Deficiency: Among the various problems related to GABA deficits are anxiety and epilepsy. Without enough GABA,
brain cells fire more than they should and keep the brain charged up. Some individuals without enough GABA will
have epileptic seizures, which involve chain reactions of electrical discharges in the brain setting off more electrical
discharges in the brain (like chain lightning, when lightning in one cloud sets off lightning discharges in other
clouds).
Excess: Having too much could leave the individual unmotivated, sluggish of thought, and experiencing many
other symptoms.
NOREPINEPHRINE, also known as NORADRENALINE
EPINEPHRINE, also known as ADRENALINE
Adrenaline and noradrenaline both excite the nervous system very broadly with many similarities between the two
different neurotransmitters. The difference may be likened to the kinds of arousal associated with the fight or flight
response: Noradrenaline activates the individual to charge forward, whereas adrenaline inspires retreat.
Noradrenaline tends to be associated with more pleasant kinds of arousal. Adrenaline can also be pleasant, but
too much is likely to produce anxiety and jittery feelings. Adrenaline also helps you breathe more easily, fighting
symptoms of asthma and allergies. In the movie Pulp Fiction, a character whose heart has stopped gets a jump
start from a shot of adrenaline directly into the heart.
Deficiency: Having too little, you're likely to feel underaroused, unmotivated, or sleepy, and will be susceptible to
headaches.
Excess: Cocaine speeds up the release of both, especially noradrenaline. In fact, it makes the body releases its
noradrenaline so fast that the individual will "crash" and feel unpleasantly underaroused after the high is over -essentially, it produces a quick episode of manic depression. Caffeine speeds up the release of both, especially
adrenaline. This is why too much coffee can make you jittery. Some individuals with anxiety disorders have too
much adrenaline. Even if they do not, they should avoid caffeine intake to keep from compounding their anxious
symptoms.
SUBSTANCE P lets us feel pain.
Deficiency: If you don't feel pain, you might fail to protect yourself from injury, or you might neglect treatment of
injuries you incur.
Excess: With too much substance P, you could feel pain too intensely.
The ENDORPHINS (short for "endogenous morphines") are a group of neuropeptides (chains of amino acids
which act as neurotransmitters) that inhibit certain synaptic transmissions, particularly those involving pain.
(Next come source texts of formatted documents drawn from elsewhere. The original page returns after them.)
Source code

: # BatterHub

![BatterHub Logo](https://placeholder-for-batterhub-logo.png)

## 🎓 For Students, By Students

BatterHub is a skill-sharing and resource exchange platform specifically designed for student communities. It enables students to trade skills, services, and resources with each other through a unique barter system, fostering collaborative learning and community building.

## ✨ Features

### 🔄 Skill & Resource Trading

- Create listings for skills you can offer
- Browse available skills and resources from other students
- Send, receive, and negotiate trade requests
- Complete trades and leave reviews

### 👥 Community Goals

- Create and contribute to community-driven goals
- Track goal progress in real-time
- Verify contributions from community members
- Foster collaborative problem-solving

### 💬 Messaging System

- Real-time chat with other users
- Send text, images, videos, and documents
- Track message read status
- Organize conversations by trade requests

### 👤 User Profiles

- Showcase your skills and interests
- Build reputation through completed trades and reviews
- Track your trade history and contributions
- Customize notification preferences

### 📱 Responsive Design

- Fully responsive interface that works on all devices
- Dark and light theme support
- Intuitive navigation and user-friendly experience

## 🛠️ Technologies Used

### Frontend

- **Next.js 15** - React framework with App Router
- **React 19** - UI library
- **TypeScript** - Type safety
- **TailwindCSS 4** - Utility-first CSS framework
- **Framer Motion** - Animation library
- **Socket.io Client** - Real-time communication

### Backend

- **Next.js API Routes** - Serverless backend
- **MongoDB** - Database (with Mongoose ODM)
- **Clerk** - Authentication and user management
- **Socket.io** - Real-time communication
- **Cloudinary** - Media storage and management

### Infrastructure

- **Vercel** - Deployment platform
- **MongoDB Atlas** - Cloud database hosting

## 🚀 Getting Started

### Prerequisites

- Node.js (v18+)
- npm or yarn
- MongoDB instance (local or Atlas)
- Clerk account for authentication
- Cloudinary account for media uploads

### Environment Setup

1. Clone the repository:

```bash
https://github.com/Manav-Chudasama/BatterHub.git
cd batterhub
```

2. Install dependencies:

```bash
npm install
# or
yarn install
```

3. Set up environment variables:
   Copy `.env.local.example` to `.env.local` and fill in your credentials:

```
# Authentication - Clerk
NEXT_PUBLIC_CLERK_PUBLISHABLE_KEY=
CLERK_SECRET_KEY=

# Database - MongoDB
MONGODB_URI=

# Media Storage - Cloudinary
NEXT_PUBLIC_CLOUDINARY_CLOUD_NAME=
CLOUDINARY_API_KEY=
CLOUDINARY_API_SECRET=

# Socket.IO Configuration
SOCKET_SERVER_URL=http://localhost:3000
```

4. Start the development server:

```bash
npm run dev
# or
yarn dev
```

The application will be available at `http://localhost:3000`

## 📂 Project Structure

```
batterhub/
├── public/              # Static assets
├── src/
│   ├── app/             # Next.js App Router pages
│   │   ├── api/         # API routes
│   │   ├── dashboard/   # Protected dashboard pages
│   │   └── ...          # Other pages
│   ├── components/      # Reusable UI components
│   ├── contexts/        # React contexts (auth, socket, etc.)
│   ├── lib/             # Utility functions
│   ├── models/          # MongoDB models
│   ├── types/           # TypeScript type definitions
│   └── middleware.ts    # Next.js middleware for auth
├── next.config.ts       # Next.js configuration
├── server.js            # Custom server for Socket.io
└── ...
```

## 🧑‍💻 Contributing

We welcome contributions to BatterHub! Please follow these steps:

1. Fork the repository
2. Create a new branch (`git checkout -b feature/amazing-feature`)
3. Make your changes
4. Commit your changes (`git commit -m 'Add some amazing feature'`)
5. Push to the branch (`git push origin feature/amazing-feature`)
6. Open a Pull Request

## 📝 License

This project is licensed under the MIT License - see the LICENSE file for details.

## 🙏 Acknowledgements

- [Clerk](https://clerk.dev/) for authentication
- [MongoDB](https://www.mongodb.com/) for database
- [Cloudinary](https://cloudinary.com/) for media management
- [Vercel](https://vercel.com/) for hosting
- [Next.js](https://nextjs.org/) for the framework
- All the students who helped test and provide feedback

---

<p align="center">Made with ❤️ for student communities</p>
As
mentioned above, drugs like morphine mimic the actions of the endorphins. The body releases endorphins when
you laugh, when you're sexually excited, and when you experience many other kinds of pleasurable sensations.
The body also releases endorphins to make you feel better when the body undergoes pain or stress, as in the
"runner's high" people might achieve after running for a prolonged period.
Deficiency: Without enough endorphins, you will have trouble resisting pain. You are also likely to suffer immune
system problems and be more susceptible to illness. Plus, you might not have as good a sense of humor.
Excess: With too much, you will feel no pain -- "pleasantly numb," so to speak. Frequent release of endorphins
could get you hooked on the endorphin-releasing activities. Some people will exercise excessively, doing more
damage than good to themselves, because the endorphins feel good and make them less aware of the stress to
their bodies. People with trichotillomania (compulsive hair pulling) and sexual masochism (habitually yearning for
pain to achieve sexual gratification) may be addicted to the endorphin release produced by these painful activities.
ENKEPHALINS are a subgroup of the endorphins.